# [Input]
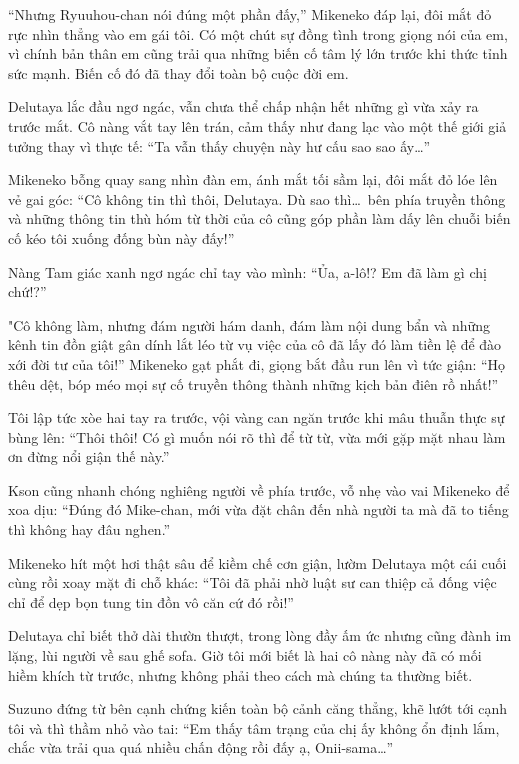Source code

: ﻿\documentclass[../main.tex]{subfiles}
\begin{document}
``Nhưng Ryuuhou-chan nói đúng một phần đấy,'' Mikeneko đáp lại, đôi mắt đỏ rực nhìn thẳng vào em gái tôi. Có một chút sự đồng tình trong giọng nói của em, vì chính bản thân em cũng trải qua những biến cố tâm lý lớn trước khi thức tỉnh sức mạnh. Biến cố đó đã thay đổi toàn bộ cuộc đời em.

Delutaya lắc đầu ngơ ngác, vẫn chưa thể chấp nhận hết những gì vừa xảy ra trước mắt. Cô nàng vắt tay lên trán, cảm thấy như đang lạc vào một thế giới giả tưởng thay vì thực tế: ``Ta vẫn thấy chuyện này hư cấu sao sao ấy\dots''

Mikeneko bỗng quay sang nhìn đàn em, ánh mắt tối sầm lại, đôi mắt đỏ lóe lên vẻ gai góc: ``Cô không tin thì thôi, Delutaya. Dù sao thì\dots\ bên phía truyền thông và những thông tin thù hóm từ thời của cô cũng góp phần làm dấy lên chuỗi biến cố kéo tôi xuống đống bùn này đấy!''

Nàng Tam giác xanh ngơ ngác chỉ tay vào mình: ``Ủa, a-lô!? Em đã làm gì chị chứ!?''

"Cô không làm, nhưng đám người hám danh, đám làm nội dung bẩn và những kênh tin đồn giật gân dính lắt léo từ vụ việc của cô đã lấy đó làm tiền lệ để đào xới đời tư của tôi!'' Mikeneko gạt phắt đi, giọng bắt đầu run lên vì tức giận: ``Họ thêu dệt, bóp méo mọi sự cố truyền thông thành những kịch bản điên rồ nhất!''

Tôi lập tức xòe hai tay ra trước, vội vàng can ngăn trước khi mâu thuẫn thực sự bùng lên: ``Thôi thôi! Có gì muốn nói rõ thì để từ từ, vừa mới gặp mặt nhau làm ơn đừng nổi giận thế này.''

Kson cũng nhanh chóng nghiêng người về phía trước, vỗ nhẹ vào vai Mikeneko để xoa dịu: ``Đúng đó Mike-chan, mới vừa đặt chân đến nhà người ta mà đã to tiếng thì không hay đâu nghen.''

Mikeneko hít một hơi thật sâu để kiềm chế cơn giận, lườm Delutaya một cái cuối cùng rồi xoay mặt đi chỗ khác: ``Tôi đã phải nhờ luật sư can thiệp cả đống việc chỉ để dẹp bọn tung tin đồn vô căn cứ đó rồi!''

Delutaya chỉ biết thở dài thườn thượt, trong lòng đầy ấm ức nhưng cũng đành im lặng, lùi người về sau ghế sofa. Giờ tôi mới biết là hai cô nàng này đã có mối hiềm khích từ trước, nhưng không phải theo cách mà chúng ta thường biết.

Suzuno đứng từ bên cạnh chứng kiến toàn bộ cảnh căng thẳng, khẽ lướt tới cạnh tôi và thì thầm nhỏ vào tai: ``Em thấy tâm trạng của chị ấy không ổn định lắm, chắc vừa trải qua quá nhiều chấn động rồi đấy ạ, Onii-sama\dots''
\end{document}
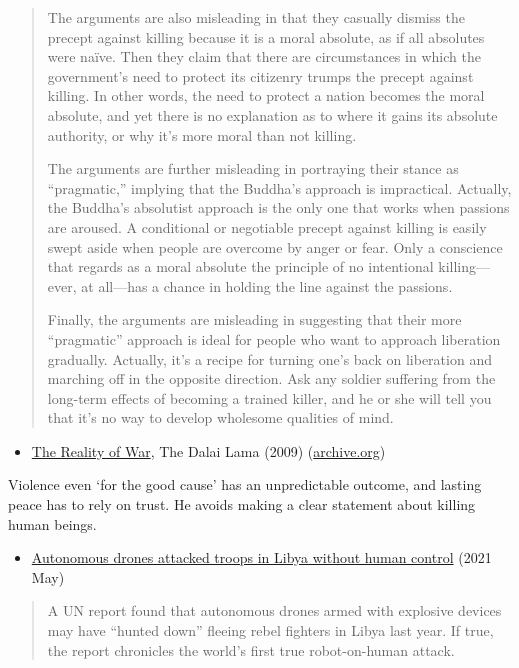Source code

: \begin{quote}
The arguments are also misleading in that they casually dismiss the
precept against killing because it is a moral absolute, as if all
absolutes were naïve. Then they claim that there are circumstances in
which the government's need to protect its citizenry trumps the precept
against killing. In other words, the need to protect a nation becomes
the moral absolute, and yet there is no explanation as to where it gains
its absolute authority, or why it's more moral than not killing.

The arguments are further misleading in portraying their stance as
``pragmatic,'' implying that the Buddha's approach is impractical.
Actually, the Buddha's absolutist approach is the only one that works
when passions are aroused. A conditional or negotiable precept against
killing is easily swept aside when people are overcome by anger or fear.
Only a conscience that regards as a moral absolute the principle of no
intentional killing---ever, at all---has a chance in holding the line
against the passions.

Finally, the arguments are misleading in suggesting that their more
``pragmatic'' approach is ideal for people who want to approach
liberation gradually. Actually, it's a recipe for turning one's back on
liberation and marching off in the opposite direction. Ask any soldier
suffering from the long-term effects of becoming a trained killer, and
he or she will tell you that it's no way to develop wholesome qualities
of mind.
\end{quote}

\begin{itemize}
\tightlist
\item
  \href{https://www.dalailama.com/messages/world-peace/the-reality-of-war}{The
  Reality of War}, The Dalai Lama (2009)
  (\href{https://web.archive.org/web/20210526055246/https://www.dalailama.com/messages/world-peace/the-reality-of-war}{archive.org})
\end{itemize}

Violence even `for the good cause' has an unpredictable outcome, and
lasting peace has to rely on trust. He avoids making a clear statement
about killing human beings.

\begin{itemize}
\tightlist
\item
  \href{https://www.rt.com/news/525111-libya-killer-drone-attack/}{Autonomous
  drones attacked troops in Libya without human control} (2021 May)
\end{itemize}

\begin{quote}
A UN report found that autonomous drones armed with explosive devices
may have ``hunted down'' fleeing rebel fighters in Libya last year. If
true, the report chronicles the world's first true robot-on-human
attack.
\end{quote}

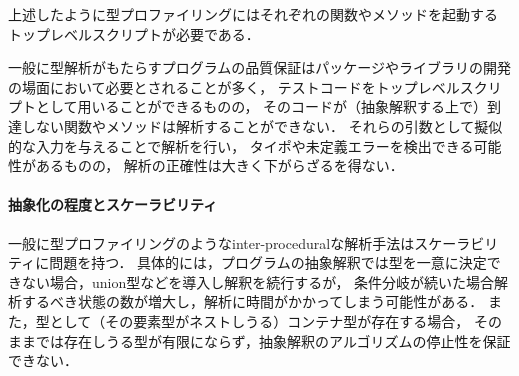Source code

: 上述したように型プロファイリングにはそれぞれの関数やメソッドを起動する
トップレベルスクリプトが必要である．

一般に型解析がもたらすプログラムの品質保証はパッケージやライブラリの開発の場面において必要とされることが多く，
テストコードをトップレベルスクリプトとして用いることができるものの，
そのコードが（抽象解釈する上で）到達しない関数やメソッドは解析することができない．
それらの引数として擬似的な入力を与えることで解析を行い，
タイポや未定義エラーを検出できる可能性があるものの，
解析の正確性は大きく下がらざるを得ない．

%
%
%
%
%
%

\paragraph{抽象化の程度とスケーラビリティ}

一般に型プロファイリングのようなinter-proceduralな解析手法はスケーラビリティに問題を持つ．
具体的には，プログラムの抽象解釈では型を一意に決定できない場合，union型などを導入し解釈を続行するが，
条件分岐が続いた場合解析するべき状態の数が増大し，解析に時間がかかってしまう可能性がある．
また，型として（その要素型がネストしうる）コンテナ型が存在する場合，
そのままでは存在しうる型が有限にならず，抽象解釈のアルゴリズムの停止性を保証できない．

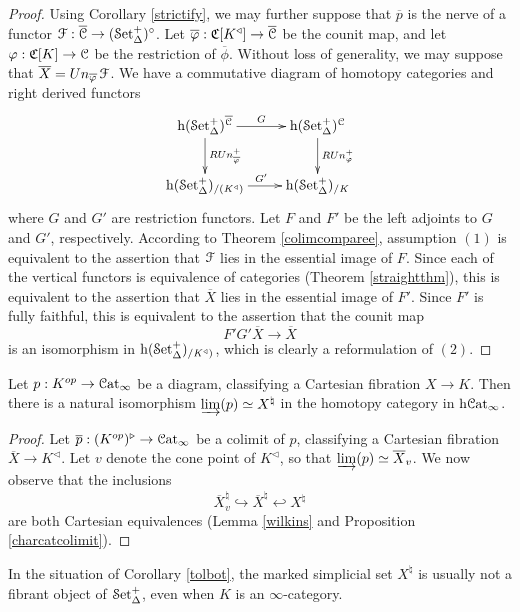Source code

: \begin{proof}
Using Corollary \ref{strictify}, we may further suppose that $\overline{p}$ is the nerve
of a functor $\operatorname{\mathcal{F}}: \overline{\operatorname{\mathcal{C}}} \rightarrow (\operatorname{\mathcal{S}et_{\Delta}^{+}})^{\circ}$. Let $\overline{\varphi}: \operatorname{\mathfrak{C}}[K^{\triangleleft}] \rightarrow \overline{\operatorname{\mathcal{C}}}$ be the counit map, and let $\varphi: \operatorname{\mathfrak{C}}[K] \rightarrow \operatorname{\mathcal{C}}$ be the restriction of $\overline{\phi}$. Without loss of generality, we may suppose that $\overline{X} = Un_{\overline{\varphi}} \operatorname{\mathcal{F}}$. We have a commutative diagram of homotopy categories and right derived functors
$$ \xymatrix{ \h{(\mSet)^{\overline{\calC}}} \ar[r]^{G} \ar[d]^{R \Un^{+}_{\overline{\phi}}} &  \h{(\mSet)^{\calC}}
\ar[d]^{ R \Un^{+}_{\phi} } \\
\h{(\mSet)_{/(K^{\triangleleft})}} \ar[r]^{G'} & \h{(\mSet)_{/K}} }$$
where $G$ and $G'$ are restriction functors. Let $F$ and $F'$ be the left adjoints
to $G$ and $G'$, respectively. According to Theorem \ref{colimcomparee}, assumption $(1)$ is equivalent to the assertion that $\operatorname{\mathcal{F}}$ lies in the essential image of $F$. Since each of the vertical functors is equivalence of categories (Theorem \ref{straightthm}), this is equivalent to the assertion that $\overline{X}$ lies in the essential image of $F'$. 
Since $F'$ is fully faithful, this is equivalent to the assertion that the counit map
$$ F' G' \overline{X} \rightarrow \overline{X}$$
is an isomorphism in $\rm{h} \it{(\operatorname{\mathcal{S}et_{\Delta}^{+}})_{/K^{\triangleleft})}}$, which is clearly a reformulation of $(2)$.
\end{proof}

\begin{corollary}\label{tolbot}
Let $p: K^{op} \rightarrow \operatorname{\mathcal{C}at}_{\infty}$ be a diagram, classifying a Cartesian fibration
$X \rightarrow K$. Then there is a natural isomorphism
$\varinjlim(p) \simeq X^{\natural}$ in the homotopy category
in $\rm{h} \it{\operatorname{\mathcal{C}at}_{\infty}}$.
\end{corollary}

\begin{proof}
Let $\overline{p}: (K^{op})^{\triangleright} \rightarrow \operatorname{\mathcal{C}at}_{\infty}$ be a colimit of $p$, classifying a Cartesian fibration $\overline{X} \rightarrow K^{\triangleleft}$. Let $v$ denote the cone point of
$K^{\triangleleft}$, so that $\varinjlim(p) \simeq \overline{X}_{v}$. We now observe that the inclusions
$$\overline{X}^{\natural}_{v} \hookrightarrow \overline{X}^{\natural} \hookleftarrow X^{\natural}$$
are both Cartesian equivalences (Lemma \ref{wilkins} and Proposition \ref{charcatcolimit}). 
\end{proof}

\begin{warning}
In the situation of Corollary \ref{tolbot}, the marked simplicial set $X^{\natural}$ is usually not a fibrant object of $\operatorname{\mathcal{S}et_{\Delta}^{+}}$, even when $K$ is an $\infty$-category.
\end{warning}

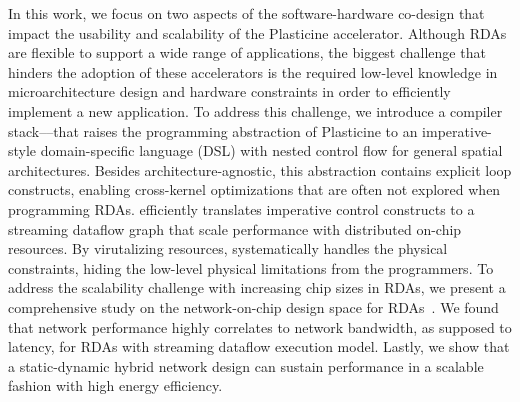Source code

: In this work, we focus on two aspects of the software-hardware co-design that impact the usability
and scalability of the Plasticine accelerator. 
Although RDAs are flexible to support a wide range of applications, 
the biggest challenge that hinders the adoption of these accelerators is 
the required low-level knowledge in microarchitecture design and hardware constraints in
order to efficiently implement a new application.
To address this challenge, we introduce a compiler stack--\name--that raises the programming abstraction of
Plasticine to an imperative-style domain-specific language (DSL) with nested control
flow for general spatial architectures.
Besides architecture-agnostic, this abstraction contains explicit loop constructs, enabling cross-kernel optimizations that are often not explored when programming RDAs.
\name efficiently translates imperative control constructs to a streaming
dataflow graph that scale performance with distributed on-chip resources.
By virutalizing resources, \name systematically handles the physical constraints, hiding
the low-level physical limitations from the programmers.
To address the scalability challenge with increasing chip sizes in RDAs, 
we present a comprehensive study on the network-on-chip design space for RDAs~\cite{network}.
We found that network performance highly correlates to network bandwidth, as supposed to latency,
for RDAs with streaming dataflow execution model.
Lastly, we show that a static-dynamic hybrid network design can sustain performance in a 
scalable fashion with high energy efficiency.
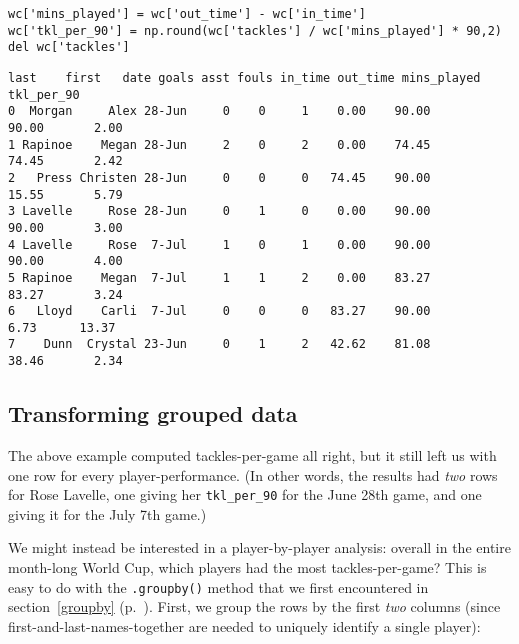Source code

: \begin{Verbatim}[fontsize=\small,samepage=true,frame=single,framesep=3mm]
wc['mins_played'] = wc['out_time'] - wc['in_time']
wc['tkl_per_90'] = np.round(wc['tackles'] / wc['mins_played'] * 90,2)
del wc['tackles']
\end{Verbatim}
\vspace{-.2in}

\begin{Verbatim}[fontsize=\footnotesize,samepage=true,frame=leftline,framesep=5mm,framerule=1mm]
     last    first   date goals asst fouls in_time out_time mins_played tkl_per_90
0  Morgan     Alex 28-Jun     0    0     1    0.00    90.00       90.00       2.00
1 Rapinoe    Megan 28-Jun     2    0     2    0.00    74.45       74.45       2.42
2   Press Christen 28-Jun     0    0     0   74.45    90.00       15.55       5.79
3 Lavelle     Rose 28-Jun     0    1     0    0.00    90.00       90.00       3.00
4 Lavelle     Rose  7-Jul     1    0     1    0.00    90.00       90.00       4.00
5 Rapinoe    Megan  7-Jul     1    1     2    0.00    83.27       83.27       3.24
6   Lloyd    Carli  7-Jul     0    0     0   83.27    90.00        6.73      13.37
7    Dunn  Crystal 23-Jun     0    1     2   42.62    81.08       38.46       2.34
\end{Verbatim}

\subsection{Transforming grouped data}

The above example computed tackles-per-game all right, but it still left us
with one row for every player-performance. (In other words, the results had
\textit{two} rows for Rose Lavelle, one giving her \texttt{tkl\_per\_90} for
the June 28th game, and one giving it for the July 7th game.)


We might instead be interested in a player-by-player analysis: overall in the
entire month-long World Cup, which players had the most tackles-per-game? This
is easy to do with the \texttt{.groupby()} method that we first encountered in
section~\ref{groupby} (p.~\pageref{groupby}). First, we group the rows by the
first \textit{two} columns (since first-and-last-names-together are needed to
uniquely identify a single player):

# [Exercise objective]
Wherever the word "homotopy" appears in the records above, copy that line.

# [Solution for this exercise]
of a functor $\operatorname{\mathcal{F}}: \overline{\operatorname{\mathcal{C}}} \rightarrow (\operatorname{\mathcal{S}et_{\Delta}^{+}})^{\circ}$. Let $\overline{\varphi}: \operatorname{\mathfrak{C}}[K^{\triangleleft}] \rightarrow \overline{\operatorname{\mathcal{C}}}$ be the counit map, and let $\varphi: \operatorname{\mathfrak{C}}[K] \rightarrow \operatorname{\mathcal{C}}$ be the restriction of $\overline{\phi}$. Without loss of generality, we may suppose that $\overline{X} = Un_{\overline{\varphi}} \operatorname{\mathcal{F}}$. We have a commutative diagram of homotopy categories and right derived functors
$\varinjlim(p) \simeq X^{\natural}$ in the homotopy category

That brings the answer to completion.